To kick off the biannual meeting, on the morning of Tuesday the 21st we were given a tour of the PACT facilities at Cranfield university. While looking at presentations and listening to talks is fine, it’s always nice to see some of the actual apparatus which we use to carry out all this research. I have visited the PACT facility at Sheffield several times, but wasn’t too familiar with what goes on at Cranfield, and I’m sure some of the other visitors were in that same situation.
While PACT at Beighton tends to focus primarily on combustion technologies and PCC using amines, the Cranfield facilities are fairly diverse. As a former chemist who is now attempting to be an engineer, one rig which I found quite interesting was the chemical looping combustion rig. This 50kw plant uses metal oxygen carriers which act as a source of O2 for the combustion, essentially acting analogously to oxyfuel combustion without the need for an expensive air separation unit. The metal is then re-oxidised in a separate chamber. The challenge comes in finding a suitable metal material which can be used cycle after cycle after cycle, or one which is cheap enough to easily replace, and if you were to ask the researchers working on this technology they would affirm that this is a non-trivial task!
The Cranfield PACT facility also contains the UK’s largest fluidised bed test system, a 200kW unit used for the gasification of solid fuels (coal, biomass) and with the ability to run both in air-fired and oxyfuel modes. Further down the line, we may need to understand and implement carbon-negative power generation options, and this test facility allows researchers to investigate one potential solution – oxyfuel combustion on biomass. A second 150kW fluidised bed system is also available, and is used to investigate pulverised fuel technologies including the co-firing of coal and biomass, with the intention of increasing efficiency. The final combustion technology apparatus at Cranfield is a gas turbine, which is currently being upgraded to function at temperatures up to 1500oC.

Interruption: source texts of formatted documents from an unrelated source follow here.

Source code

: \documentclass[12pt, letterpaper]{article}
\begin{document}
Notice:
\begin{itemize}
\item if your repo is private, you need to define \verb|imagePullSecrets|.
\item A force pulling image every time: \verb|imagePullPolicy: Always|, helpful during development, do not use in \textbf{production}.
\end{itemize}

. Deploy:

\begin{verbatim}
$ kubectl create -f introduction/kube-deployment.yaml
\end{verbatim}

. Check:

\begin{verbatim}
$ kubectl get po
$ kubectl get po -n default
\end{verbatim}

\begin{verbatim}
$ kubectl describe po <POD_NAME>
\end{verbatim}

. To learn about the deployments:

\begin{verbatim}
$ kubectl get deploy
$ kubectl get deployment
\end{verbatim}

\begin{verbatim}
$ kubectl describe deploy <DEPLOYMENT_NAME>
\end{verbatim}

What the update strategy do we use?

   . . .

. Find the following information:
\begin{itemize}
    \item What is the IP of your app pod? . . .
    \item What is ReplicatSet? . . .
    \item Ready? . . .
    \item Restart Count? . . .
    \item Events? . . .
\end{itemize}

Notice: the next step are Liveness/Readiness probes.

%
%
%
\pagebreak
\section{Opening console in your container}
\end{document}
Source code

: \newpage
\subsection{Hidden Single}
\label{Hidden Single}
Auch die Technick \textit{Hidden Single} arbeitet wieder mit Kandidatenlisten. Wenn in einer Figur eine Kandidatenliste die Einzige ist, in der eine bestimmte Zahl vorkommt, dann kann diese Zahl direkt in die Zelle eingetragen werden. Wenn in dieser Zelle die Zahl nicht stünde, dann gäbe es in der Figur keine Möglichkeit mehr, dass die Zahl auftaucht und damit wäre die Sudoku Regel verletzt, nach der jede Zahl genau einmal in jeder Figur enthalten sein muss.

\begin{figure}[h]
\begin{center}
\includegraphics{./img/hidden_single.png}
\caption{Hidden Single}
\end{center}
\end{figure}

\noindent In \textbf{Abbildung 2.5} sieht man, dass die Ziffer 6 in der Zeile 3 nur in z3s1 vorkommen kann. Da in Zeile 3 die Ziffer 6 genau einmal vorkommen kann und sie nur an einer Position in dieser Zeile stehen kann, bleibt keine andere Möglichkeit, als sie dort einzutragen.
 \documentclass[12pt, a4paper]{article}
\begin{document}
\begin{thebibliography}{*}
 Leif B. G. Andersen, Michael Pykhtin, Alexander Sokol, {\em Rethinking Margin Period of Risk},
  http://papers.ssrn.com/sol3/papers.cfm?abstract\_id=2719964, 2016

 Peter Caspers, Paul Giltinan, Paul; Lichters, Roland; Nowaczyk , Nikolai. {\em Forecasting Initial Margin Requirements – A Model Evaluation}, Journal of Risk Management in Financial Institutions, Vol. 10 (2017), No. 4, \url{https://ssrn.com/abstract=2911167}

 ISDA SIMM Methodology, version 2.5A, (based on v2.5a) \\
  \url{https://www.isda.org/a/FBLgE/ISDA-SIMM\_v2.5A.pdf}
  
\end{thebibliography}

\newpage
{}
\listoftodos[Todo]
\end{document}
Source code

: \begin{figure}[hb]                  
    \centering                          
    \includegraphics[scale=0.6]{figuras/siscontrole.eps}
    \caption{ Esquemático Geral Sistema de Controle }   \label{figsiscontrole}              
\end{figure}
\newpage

However, it isn’t only capture and combustion which are investigated at Cranfield PACT. The CO2 transport rig allows researchers to investigate the relatively unknown art of pumping supercritical CO2 over potentially hundreds of miles. Research focuses on developing new materials and corrosion inhibiters which can extend the lifetime and ensure the safety of pipelines for CO2 transport to the injection site.